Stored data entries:
######
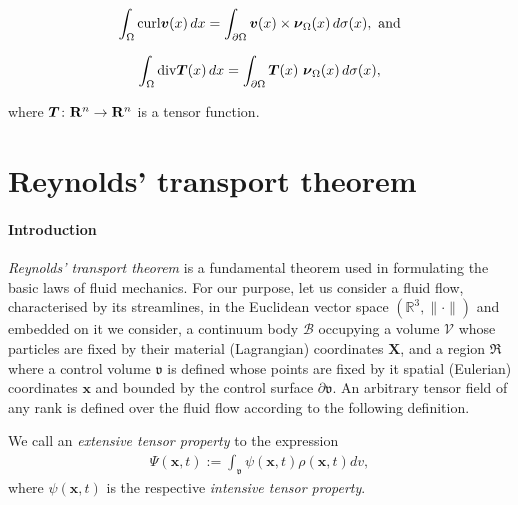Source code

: \begin{equation*}
\int_\Omega \mathrm{curl} \mbox{\boldmath$ v$}(x)\, dx =\int_{\partial \Omega} 
\mbox{\boldmath$ v$}(x)\times \mbox{\boldmath$\nu$}_\Omega(x) \, d\sigma(x),\ \mathrm{and}
\end{equation*}

\begin{equation*}
\int_\Omega \mathrm{div} \mbox{\boldmath$ T$}(x)\, dx =\int_{\partial \Omega} 
\mbox{\boldmath$ T$}(x)\ \mbox{\boldmath$\nu$}_\Omega(x) \, d\sigma(x),
\end{equation*}

\noindent where  $\mbox{\boldmath$ T$}\colon\mathbf R^n \to \mathbf R^n$ is a tensor function.

\section{Reynolds' transport theorem}
\label{reynolds-transport}

\paragraph{Introduction}
{\em Reynolds' transport theorem} \citep{Reynolds:1903} is a
fundamental theorem used in formulating the basic laws of fluid
mechanics. For our purpose, let us consider a fluid flow,
characterised by its streamlines, in the Euclidean vector space
$(\mathbb{R}^3,\lVert\cdot\rVert)$ and embedded on it we consider, a
continuum body $\mathscr{B}$ occupying a volume $\mathscr{V}$ whose
particles are fixed by their material (Lagrangian) coordinates
$\mathbf{X}$, and a region $\Re$ where a control volume $\mathfrak{v}$
is defined whose points are fixed by it spatial (Eulerian) coordinates
$\mathbf{x}$ and bounded by the control surface
$\partial\mathfrak{v}$. An arbitrary tensor field of any rank is
defined over the fluid flow according to the following definition.

\begin{definition*} We call an {\em extensive tensor property} to the expression
\begin{align}
\Psi(\mathbf{x},t):=
\int_{\mathfrak{v}}\psi(\mathbf{x},t)\rho(\mathbf{x},t)dv,
\end{align}
where $\psi(\mathbf{x},t)$ is the respective {\em intensive tensor
  property}.
\end{definition*}

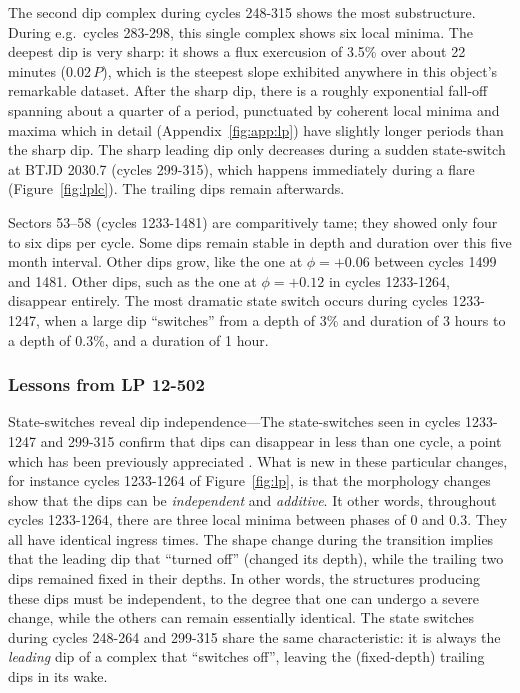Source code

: \documentclass[11pt,twocolumn,tighten]{aastex63}
\begin{document}
The second dip complex during cycles 248-315 shows the most
substructure.  During e.g.~cycles 283-298, this single complex shows
six local minima.  The deepest dip is very sharp: it shows a flux
exercusion of 3.5\% over about 22 minutes (0.02\,$P$), which is the
steepest slope exhibited anywhere in this object's remarkable dataset.
After the sharp dip, there is a roughly exponential fall-off spanning
about a quarter of a period, punctuated by coherent local minima and
maxima which in detail (Appendix~\ref{fig:app:lp}) have slightly
longer periods than the sharp dip.  The sharp leading dip only
decreases during a sudden state-switch at BTJD 2030.7 (cycles
299-315), which happens immediately during a flare
(Figure~\ref{fig:lplc}).  The trailing dips remain afterwards.

Sectors 53--58 (cycles 1233-1481) are comparitively tame; they showed
only four to six dips per cycle.  Some dips remain stable in depth and
duration over this five month interval.  Other dips grow, like the one
at $\phi = +0.06$ between cycles 1499 and 1481.  Other dips, such as
the one at $\phi = +0.12$ in cycles 1233-1264, disappear entirely.
The most dramatic state switch occurs during cycles 1233-1247, when a
large dip ``switches'' from a depth of 3\% and duration of 3 hours to
a depth of 0.3\%, and a duration of 1 hour.


\subsubsection{Lessons from LP 12-502}

{\sc State-switches reveal dip independence}---The state-switches seen
in cycles 1233-1247 and 299-315 confirm that dips can disappear in
less than one cycle, a point which has been previously appreciated
\citep{2017AJ....153..152S}.  What is new in these particular changes,
for instance cycles 1233-1264 of Figure~\ref{fig:lp}, is that the
morphology changes show that the dips can be {\it independent} and
{\it additive}.  It other words, throughout cycles 1233-1264, there
are three local minima between phases of 0 and 0.3.  They all have
identical ingress times.  The shape change during the transition
implies that the leading dip that ``turned off'' (changed its depth),
while the trailing two dips remained fixed in their depths.  In other
words, the structures producing these dips must be independent, to the
degree that one can undergo a severe change, while the others can
remain essentially identical.  The state switches during cycles
248-264 and 299-315 share the same characteristic: it is always the
{\it leading} dip of a complex that ``switches off'', leaving the
(fixed-depth) trailing dips in its wake.
\end{document}
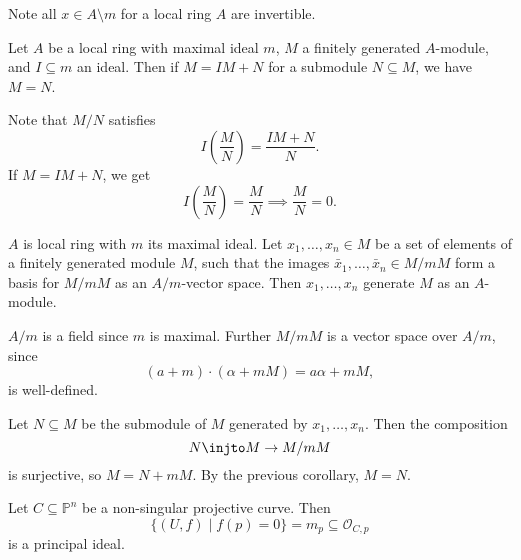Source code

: \documentclass[12pt]{article}
\begin{document}
Note all $x \in A \setminus m$ for a local ring $A$ are invertible.

\begin{corollary}
	Let $A$ be a local ring with maximal ideal $m$, $M$ a finitely generated $A$-module, and $I \subseteq m$ an ideal. Then if $M = IM + N$ for a submodule $N \subseteq M$, we have $M = N$.
\end{corollary}

\begin{proofbox}
	Note that $M/N$ satisfies
	\[
	I \left( \frac{M}{N} \right)= \frac{IM + N}{N}.
	\]
	If $M = IM + N$, we get
	\[
	I \left(\frac{M}{N} \right) = \frac{M}{N} \implies \frac{M}{N} = 0.
	\]
\end{proofbox}

\begin{corollary}
	$A$ is local ring with $m$ its maximal ideal. Let $x_1, \ldots, x_n \in M$ be a set of elements of a finitely generated module $M$, such that the images $\bar x_1 ,\ldots, \bar x_n \in M/mM$ form a basis for $M/mM$ as an $A/m$-vector space. Then $x_1, \ldots, x_n$ generate $M$ as an $A$-module.
\end{corollary}

\begin{remark}
	$A/m$ is a field since $m$ is maximal. Further $M/mM$ is a vector space over $A/m$, since
	\[
		(a + m) \cdot (\alpha + m M) = a \alpha + m M,
	\]
	is well-defined.
\end{remark}

\begin{proofbox}
	Let $N \subseteq M$ be the submodule of $M$ generated by $x_1, \ldots, x_n$. Then the composition
	\[
	N \injto M \to M/mM
	\]
	is surjective, so $M = N + mM$. By the previous corollary, $M = N$.
\end{proofbox}


\begin{corollary}
	Let $C \subseteq \mathbb{P}^n$ be a non-singular projective curve. Then
	\[
		\{(U, f) \mid f(p) = 0\} = m_p \subseteq \mathcal{O}_{C, p}
	\]
	is a principal ideal.
\end{corollary}
\end{document}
######
* _WHAT YOU NEED TO DO_
Return the records above verbatim, leaving out images.

* _TASK RESPONSE_
Source code

: \begin{equation*}
\int_\Omega \mathrm{curl} \mbox{\boldmath$ v$}(x)\, dx =\int_{\partial \Omega} 
\mbox{\boldmath$ v$}(x)\times \mbox{\boldmath$\nu$}_\Omega(x) \, d\sigma(x),\ \mathrm{and}
\end{equation*}

\begin{equation*}
\int_\Omega \mathrm{div} \mbox{\boldmath$ T$}(x)\, dx =\int_{\partial \Omega} 
\mbox{\boldmath$ T$}(x)\ \mbox{\boldmath$\nu$}_\Omega(x) \, d\sigma(x),
\end{equation*}

\noindent where  $\mbox{\boldmath$ T$}\colon\mathbf R^n \to \mathbf R^n$ is a tensor function.

\section{Reynolds' transport theorem}
\label{reynolds-transport}

\paragraph{Introduction}
{\em Reynolds' transport theorem} \citep{Reynolds:1903} is a
fundamental theorem used in formulating the basic laws of fluid
mechanics. For our purpose, let us consider a fluid flow,
characterised by its streamlines, in the Euclidean vector space
$(\mathbb{R}^3,\lVert\cdot\rVert)$ and embedded on it we consider, a
continuum body $\mathscr{B}$ occupying a volume $\mathscr{V}$ whose
particles are fixed by their material (Lagrangian) coordinates
$\mathbf{X}$, and a region $\Re$ where a control volume $\mathfrak{v}$
is defined whose points are fixed by it spatial (Eulerian) coordinates
$\mathbf{x}$ and bounded by the control surface
$\partial\mathfrak{v}$. An arbitrary tensor field of any rank is
defined over the fluid flow according to the following definition.

\begin{definition*} We call an {\em extensive tensor property} to the expression
\begin{align}
\Psi(\mathbf{x},t):=
\int_{\mathfrak{v}}\psi(\mathbf{x},t)\rho(\mathbf{x},t)dv,
\end{align}
where $\psi(\mathbf{x},t)$ is the respective {\em intensive tensor
  property}.
\end{definition*}

Source code

: \documentclass[11pt,twocolumn,tighten]{aastex63}
\begin{document}
The second dip complex during cycles 248-315 shows the most
substructure.  During e.g.~cycles 283-298, this single complex shows
six local minima.  The deepest dip is very sharp: it shows a flux
exercusion of 3.5\% over about 22 minutes (0.02\,$P$), which is the
steepest slope exhibited anywhere in this object's remarkable dataset.
After the sharp dip, there is a roughly exponential fall-off spanning
about a quarter of a period, punctuated by coherent local minima and
maxima which in detail (Appendix~\ref{fig:app:lp}) have slightly
longer periods than the sharp dip.  The sharp leading dip only
decreases during a sudden state-switch at BTJD 2030.7 (cycles
299-315), which happens immediately during a flare
(Figure~\ref{fig:lplc}).  The trailing dips remain afterwards.

Sectors 53--58 (cycles 1233-1481) are comparitively tame; they showed
only four to six dips per cycle.  Some dips remain stable in depth and
duration over this five month interval.  Other dips grow, like the one
at $\phi = +0.06$ between cycles 1499 and 1481.  Other dips, such as
the one at $\phi = +0.12$ in cycles 1233-1264, disappear entirely.
The most dramatic state switch occurs during cycles 1233-1247, when a
large dip ``switches'' from a depth of 3\% and duration of 3 hours to
a depth of 0.3\%, and a duration of 1 hour.


\subsubsection{Lessons from LP 12-502}

{\sc State-switches reveal dip independence}---The state-switches seen
in cycles 1233-1247 and 299-315 confirm that dips can disappear in
less than one cycle, a point which has been previously appreciated
\citep{2017AJ....153..152S}.  What is new in these particular changes,
for instance cycles 1233-1264 of Figure~\ref{fig:lp}, is that the
morphology changes show that the dips can be {\it independent} and
{\it additive}.  It other words, throughout cycles 1233-1264, there
are three local minima between phases of 0 and 0.3.  They all have
identical ingress times.  The shape change during the transition
implies that the leading dip that ``turned off'' (changed its depth),
while the trailing two dips remained fixed in their depths.  In other
words, the structures producing these dips must be independent, to the
degree that one can undergo a severe change, while the others can
remain essentially identical.  The state switches during cycles
248-264 and 299-315 share the same characteristic: it is always the
{\it leading} dip of a complex that ``switches off'', leaving the
(fixed-depth) trailing dips in its wake.
\end{document}
Source code

: \documentclass[12pt]{article}
\begin{document}
Note all $x \in A \setminus m$ for a local ring $A$ are invertible.

\begin{corollary}
	Let $A$ be a local ring with maximal ideal $m$, $M$ a finitely generated $A$-module, and $I \subseteq m$ an ideal. Then if $M = IM + N$ for a submodule $N \subseteq M$, we have $M = N$.
\end{corollary}

\begin{proofbox}
	Note that $M/N$ satisfies
	\[
	I \left( \frac{M}{N} \right)= \frac{IM + N}{N}.
	\]
	If $M = IM + N$, we get
	\[
	I \left(\frac{M}{N} \right) = \frac{M}{N} \implies \frac{M}{N} = 0.
	\]
\end{proofbox}

\begin{corollary}
	$A$ is local ring with $m$ its maximal ideal. Let $x_1, \ldots, x_n \in M$ be a set of elements of a finitely generated module $M$, such that the images $\bar x_1 ,\ldots, \bar x_n \in M/mM$ form a basis for $M/mM$ as an $A/m$-vector space. Then $x_1, \ldots, x_n$ generate $M$ as an $A$-module.
\end{corollary}

\begin{remark}
	$A/m$ is a field since $m$ is maximal. Further $M/mM$ is a vector space over $A/m$, since
	\[
		(a + m) \cdot (\alpha + m M) = a \alpha + m M,
	\]
	is well-defined.
\end{remark}

\begin{proofbox}
	Let $N \subseteq M$ be the submodule of $M$ generated by $x_1, \ldots, x_n$. Then the composition
	\[
	N \injto M \to M/mM
	\]
	is surjective, so $M = N + mM$. By the previous corollary, $M = N$.
\end{proofbox}


\begin{corollary}
	Let $C \subseteq \mathbb{P}^n$ be a non-singular projective curve. Then
	\[
		\{(U, f) \mid f(p) = 0\} = m_p \subseteq \mathcal{O}_{C, p}
	\]
	is a principal ideal.
\end{corollary}
\end{document}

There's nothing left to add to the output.